**What is being asked**
Every line in the records below with the string "operatorname" needs to be copied out.

(Task input)

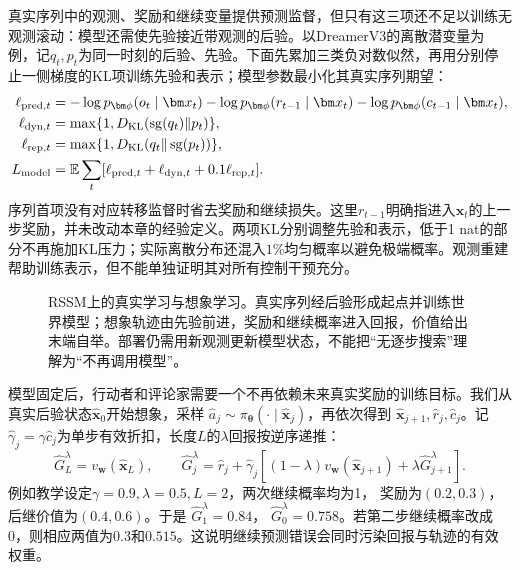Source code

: 真实序列中的观测、奖励和继续变量提供预测监督，但只有这三项还不足以训练无观测滚动：模型还需使先验接近带观测的后验。以DreamerV3的离散潜变量为例，记$q_t,p_t$为同一时刻的后验、先验。下面先累加三类负对数似然，再用分别停止一侧梯度的KL项训练先验和表示；模型参数最小化其真实序列期望：
\begin{align}
 \ell_{\mathrm{pred},t}
   &=-\log p_{\bm\phi}(o_t\mid\bm x_t)
     -\log p_{\bm\phi}(r_{t-1}\mid\bm x_t)
     -\log p_{\bm\phi}(c_{t-1}\mid\bm x_t),\notag\\
 \ell_{\mathrm{dyn},t}
   &=\max\{1,D_{\mathrm{KL}}(\operatorname{sg}(q_t)\|p_t)\},\notag\\
 \ell_{\mathrm{rep},t}
   &=\max\{1,D_{\mathrm{KL}}(q_t\|\operatorname{sg}(p_t))\},\notag\\
 L_{\mathrm{model}}&=\mathbb E\sum_t
       [\ell_{\mathrm{pred},t}+\ell_{\mathrm{dyn},t}
                         +0.1\ell_{\mathrm{rep},t}].
 \label{eq:rl-learning-dreamer-model}
\end{align}
序列首项没有对应转移监督时省去奖励和继续损失。这里$r_{t-1}$明确指进入$\bm x_t$的上一步奖励，并未改动本章的经验定义。两项KL分别调整先验和表示，低于1 nat的部分不再施加KL压力；实际离散分布还混入$1\%$均匀概率以避免极端概率。观测重建帮助训练表示，但不能单独证明其对所有控制干预充分。

\begin{figure}[t]
  \centering
  
  \caption{RSSM上的真实学习与想象学习。真实序列经后验形成起点并训练世界模型；想象轨迹由先验前进，奖励和继续概率进入回报，价值给出末端自举。部署仍需用新观测更新模型状态，不能把“无逐步搜索”理解为“不再调用模型”。}
  \label{fig:rl-learning-dreamer}
\end{figure}

模型固定后，行动者和评论家需要一个不再依赖未来真实奖励的训练目标。我们从真实后验状态$\widehat{\bm x}_0$开始想象，采样
$\widehat a_j\sim\pi_{\bm\theta}(\cdot\mid\widehat{\bm x}_j)$，再依次得到
$\widehat{\bm x}_{j+1},\widehat r_j,\widehat c_j$。记
$\widehat\gamma_j=\gamma\widehat c_j$为单步有效折扣，长度$L$的$\lambda$回报按逆序递推：
\begin{equation}
 \widehat G_L^\lambda=v_{\bm w}(\widehat{\bm x}_L),\qquad
 \widehat G_j^\lambda
  =\widehat r_j+\widehat\gamma_j
     [(1-\lambda)v_{\bm w}(\widehat{\bm x}_{j+1})
                              +\lambda\widehat G_{j+1}^\lambda].
 \label{eq:rl-learning-dreamer-return}
\end{equation}
例如教学设定$\gamma=0.9,\lambda=0.5,L=2$，两次继续概率均为1，
奖励为$(0.2,0.3)$，后继价值为$(0.4,0.6)$。于是
$\widehat G_1^\lambda=0.84$，
$\widehat G_0^\lambda=0.758$。若第二步继续概率改成0，则相应两值为$0.3$和$0.515$。这说明继续预测错误会同时污染回报与轨迹的有效权重。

(End Task input)

**Solution below**
   &=\max\{1,D_{\mathrm{KL}}(\operatorname{sg}(q_t)\|p_t)\},\notag\\
   &=\max\{1,D_{\mathrm{KL}}(q_t\|\operatorname{sg}(p_t))\},\notag\\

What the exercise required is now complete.